During this 2-week reprieve in which Fresh & Hardly Hearing Anything claimed that it thought it had met with the community (a sign of economic Alzheimer's that never bodes well for future interaction between a monster corporation and the community that houses it), neighbors showed up in droves to try to save the deal by providing 3 sets of pro bono site plans and architectural renderings as well as a sophistocated environmental security analysis using landscape architecture.

Neighbors first suggested rotating the building back to Broadway, but Fresh and Definitely Not Easy rejected that outright even though that was part of their original design. Neighbors then compromised by moving the building with the same orientation up toward Broadway by 15 feet and replacing the poorly imagined landscape with a hardscape good for socializng but also safe for the people coming off the bus stop and anyone on foot (with or without baby stroller), bike, or wheelchair.

Again, they were rebuffed. After long negotiations last week, we thought we had reached compromise when neighbors kept the orientation allowed for a 3rd driveway at 34th near Broadway as long as it was only an exit so that cars wouldn't turn left off Broadway and then immediately left of 34th likely causing car accidents but ensuring difficulty for anyone not in a car. Again neighbors acquiesced to a landscape with enough hardscape to be relevant and social at highly visible Broadway where future small businesses would birth.

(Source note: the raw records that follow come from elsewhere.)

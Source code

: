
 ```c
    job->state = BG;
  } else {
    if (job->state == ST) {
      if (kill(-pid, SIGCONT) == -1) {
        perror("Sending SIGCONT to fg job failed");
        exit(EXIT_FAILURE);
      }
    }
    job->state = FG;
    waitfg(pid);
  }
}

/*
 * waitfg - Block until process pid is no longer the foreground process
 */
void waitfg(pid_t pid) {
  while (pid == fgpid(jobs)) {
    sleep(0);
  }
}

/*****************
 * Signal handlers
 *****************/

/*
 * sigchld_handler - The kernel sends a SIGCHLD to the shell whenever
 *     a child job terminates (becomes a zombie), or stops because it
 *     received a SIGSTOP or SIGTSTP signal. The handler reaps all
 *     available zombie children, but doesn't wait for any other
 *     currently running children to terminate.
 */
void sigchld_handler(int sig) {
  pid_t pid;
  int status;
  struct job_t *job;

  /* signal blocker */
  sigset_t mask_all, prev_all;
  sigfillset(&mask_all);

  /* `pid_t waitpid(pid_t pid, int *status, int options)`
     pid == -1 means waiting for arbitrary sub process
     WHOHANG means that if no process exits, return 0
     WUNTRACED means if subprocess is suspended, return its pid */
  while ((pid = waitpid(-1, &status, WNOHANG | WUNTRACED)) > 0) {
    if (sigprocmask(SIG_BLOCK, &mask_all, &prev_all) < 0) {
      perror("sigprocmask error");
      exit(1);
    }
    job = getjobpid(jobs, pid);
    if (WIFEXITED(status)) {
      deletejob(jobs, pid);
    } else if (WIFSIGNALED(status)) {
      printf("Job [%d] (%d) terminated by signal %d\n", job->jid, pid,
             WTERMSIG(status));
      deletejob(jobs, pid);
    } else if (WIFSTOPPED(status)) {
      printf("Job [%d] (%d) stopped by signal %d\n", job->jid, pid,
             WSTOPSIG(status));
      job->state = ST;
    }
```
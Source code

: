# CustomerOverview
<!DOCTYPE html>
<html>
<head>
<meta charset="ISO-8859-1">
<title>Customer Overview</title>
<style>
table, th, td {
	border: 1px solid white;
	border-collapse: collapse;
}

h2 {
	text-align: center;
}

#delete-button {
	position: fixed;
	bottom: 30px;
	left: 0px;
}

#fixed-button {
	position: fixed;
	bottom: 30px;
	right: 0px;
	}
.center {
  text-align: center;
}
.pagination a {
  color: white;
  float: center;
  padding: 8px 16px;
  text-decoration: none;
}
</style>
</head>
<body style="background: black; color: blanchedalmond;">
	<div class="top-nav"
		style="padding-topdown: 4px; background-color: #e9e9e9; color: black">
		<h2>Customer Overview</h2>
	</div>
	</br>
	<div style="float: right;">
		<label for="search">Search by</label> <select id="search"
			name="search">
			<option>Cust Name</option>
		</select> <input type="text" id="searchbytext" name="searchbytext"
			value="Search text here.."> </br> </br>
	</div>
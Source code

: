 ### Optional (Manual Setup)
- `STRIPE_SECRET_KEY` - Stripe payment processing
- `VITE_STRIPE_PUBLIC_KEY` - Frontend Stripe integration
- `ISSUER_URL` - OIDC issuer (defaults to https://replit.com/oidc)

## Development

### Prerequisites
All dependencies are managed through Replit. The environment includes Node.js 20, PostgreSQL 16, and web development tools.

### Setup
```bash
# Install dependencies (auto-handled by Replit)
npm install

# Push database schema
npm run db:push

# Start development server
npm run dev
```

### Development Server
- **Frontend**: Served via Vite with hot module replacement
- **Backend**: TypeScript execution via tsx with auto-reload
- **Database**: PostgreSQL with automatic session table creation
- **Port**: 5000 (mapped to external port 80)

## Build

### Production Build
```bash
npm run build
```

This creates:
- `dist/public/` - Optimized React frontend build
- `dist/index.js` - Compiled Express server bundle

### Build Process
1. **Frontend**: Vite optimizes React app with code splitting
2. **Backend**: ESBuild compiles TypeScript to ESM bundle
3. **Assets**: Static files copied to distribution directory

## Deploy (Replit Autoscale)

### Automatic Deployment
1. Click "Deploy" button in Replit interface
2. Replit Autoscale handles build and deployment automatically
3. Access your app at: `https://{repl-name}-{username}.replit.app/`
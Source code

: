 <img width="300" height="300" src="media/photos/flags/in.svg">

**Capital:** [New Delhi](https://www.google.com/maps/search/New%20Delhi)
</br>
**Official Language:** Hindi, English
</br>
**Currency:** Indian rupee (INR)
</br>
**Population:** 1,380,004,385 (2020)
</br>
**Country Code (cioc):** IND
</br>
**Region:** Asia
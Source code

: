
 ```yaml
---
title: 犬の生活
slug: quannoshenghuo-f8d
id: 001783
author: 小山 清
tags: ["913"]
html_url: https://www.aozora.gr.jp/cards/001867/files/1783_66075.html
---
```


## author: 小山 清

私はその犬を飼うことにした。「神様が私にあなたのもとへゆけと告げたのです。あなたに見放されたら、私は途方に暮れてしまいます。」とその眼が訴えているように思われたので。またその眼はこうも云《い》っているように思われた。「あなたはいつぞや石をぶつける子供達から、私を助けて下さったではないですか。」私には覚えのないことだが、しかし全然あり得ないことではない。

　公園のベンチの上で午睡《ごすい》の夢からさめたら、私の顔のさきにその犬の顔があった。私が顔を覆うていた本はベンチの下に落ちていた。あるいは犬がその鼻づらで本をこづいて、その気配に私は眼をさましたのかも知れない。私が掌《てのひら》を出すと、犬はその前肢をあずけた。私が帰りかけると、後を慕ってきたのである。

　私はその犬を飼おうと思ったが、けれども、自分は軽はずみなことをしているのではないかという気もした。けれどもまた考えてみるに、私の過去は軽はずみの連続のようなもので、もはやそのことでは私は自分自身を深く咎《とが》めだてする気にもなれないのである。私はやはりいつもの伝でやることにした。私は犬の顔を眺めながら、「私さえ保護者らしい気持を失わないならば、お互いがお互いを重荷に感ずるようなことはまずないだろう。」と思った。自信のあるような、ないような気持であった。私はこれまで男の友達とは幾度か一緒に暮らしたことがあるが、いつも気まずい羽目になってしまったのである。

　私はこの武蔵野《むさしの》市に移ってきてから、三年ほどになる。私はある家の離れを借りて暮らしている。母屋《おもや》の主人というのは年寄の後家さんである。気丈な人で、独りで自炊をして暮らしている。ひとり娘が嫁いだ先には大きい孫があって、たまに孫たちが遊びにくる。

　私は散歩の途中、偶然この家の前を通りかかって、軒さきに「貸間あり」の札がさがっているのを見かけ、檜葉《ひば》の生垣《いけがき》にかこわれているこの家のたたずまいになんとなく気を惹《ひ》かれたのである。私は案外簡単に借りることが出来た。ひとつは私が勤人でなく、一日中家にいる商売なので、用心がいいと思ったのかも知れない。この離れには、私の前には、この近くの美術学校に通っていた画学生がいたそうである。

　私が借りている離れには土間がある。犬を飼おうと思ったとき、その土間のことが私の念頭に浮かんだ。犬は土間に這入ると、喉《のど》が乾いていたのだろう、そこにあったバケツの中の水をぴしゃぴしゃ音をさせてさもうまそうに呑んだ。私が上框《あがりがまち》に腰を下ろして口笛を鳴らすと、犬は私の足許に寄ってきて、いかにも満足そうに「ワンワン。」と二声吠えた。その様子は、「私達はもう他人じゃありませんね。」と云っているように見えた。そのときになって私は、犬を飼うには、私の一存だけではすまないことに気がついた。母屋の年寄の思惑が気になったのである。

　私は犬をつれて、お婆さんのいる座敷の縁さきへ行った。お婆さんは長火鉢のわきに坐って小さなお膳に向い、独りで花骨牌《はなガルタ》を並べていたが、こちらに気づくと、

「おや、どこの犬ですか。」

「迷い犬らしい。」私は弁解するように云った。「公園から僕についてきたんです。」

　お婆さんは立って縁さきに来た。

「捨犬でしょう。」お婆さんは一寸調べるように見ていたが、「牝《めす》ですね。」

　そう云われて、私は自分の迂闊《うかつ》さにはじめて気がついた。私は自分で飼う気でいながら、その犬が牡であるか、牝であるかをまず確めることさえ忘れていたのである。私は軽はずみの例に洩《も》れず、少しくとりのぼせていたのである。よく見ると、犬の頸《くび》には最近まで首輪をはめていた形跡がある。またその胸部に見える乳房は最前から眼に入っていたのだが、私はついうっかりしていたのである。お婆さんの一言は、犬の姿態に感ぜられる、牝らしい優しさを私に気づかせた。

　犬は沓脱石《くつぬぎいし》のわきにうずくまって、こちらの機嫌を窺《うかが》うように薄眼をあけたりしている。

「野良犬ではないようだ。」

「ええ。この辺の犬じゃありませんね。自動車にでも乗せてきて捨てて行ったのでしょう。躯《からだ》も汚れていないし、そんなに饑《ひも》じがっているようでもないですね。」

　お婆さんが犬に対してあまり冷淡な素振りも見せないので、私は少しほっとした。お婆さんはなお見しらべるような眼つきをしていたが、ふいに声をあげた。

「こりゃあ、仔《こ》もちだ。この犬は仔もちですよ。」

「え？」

After Fresh & Hard Delays, everyone finally met again yesterday evening to discover no architect, no renderings, and no movement from 2 weeks ago. Fresh & Easy couldn't move a single parking space even though their design created what they had called deadspace facing Broadway where cars had no easy exit and had to make awkward turns to get out of the parking lot safely. That's right, Fresh & Never Showed Up at the Table called turning part of the landscape into hardscape a huge compromise and win for the community.

When neighbors asked literally to move, not eliminate, 2 parking spaces out of 67 from the front to the side, Fresh & Easy's proxy negotiators claimed that they could not conscionably bring such a design back to the real Fresh & Easy. It would be rejected out of hand.

Oak Park was ignored and under-invested in chiefly because of poor city management and institutional racism; however, it's been a new day for at least a few years now and that day is growing brighter. This imperative neighborhood (that all of Sacramento should embrace) should express its own hard-won voice and stand as it needs to stand for a DREAM that good people, rich or poor; black, white, Asian, or Latino; Christian, Jew, Hindu, Buddhist, Bahai or Muslim, should live together shoulder to shoulder and break fresh bread with easy hearts in Oak Park's own urban vision of itself.

Be inspired. Keep it real. The promised land of MLK & Honey is Oak Parkers for the taking and if we live together and plant the seeds of a farmer's market, community gardens, and urban farms in the hood, then we shall overcome the food desert without another 40 years passing.